Um transexual precisa estar tomado de certeza para tomar a atitude radical da transformação cirúrgica, o mesmo deve sentir um travesti para assumir sua identidade social. Essas pessoas chegam a um acordo tácito sobre sua aparência e tentarão construí-la de forma que as evidências de fora aplaquem as questões de dentro. Cabe-nos respeitar tal acordo, pois ele é um ponto difícil de atingir.
Passaremos a vida tentando fazer jus ao nome que recebemos que, além de tantos outros desígnios, define nosso sexo. Quando vemos um bebê, se ele não estiver envolvido nas evidências do rosa e azul, ou com um brinco, precisamos perguntar seu nome para saber o sexo. O nome é uma imposição de gênero, tanto quanto o órgão com o qual nascemos, assim como as roupas e adereços com as quais nos envolvem desde pequenos.

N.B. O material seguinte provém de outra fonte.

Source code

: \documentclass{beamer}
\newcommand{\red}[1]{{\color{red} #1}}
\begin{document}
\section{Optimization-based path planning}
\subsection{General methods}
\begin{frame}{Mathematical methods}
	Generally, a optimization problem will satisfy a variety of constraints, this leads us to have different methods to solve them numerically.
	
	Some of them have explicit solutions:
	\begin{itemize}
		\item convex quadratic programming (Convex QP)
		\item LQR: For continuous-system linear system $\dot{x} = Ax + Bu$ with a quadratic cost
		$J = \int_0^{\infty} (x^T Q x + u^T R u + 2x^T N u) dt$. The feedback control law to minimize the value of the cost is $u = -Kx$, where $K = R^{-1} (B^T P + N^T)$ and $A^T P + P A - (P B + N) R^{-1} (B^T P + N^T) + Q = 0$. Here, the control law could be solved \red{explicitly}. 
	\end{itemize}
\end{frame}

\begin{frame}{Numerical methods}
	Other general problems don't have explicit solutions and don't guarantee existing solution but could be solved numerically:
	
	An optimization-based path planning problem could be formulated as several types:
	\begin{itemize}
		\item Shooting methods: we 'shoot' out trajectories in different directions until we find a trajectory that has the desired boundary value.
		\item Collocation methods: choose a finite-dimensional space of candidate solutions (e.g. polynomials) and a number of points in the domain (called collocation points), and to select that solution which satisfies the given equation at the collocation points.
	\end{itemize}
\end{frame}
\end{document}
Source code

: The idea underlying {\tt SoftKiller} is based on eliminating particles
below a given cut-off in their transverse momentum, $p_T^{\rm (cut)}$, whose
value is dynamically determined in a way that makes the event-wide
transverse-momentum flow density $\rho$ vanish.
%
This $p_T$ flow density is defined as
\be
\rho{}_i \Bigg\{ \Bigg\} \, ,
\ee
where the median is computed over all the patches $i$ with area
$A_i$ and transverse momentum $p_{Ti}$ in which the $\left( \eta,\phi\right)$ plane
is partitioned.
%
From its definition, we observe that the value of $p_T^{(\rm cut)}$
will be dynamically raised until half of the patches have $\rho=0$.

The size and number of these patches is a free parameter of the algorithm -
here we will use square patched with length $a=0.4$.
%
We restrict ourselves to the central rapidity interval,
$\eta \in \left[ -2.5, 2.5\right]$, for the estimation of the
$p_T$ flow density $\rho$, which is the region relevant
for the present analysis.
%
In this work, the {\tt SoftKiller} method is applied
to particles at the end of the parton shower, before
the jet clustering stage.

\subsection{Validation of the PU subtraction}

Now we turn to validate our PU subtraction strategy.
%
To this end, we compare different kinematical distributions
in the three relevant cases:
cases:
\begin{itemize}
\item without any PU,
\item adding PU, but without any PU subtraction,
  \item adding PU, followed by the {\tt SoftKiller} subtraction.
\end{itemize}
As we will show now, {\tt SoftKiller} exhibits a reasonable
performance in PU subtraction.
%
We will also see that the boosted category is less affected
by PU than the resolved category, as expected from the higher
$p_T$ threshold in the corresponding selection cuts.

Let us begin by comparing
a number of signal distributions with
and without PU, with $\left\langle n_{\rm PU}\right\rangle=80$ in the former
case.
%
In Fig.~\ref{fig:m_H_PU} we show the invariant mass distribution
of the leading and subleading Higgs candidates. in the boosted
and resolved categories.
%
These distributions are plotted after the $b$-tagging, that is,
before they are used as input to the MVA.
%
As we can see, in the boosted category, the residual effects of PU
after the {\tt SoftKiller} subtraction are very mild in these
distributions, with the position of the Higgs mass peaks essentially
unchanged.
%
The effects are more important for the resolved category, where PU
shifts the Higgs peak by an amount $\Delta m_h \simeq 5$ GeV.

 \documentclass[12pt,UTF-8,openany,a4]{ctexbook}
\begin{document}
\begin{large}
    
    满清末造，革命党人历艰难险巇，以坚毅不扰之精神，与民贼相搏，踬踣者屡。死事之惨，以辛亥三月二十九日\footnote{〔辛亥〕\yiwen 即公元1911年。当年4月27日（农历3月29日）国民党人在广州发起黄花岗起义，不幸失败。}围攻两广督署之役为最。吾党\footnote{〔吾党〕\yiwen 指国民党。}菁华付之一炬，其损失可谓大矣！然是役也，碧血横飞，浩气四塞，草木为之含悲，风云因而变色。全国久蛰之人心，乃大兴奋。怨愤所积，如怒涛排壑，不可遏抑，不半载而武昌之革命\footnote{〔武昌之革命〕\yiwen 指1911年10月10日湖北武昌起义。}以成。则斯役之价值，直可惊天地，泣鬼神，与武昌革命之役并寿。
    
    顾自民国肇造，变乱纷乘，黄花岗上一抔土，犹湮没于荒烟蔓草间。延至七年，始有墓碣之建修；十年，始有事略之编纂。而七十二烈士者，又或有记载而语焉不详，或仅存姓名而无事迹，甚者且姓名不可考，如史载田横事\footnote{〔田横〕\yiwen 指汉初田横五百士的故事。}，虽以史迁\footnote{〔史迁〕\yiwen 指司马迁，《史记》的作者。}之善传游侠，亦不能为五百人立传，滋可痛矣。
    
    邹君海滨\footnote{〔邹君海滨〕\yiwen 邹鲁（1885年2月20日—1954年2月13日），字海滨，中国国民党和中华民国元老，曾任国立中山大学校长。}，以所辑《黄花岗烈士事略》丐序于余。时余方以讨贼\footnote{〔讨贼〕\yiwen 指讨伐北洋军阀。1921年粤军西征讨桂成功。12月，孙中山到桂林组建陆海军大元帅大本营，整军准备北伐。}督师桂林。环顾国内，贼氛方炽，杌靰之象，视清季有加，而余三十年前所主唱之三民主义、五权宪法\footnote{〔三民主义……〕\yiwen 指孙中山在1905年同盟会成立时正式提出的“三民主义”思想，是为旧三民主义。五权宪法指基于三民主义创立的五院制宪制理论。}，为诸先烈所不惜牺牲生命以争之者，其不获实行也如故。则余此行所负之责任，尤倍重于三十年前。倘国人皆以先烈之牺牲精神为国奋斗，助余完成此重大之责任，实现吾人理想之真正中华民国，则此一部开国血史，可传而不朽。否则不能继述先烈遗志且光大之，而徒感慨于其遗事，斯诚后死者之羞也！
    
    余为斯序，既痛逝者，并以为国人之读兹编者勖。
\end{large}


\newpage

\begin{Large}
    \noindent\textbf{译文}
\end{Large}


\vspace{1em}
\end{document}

Cabe-nos respeitar a presença, o convívio e a coragem necessária àqueles que não puderam ou quiseram se ater às comodidades do óbvio, de viver a identidade que o nome de batismo e o órgão sexual lhes designou. É imprescindível tratá-los em todas as instâncias pelo nome com o qual conseguem viver. Nega-los não vai atenuar nossas dúvidas ou ambivalências.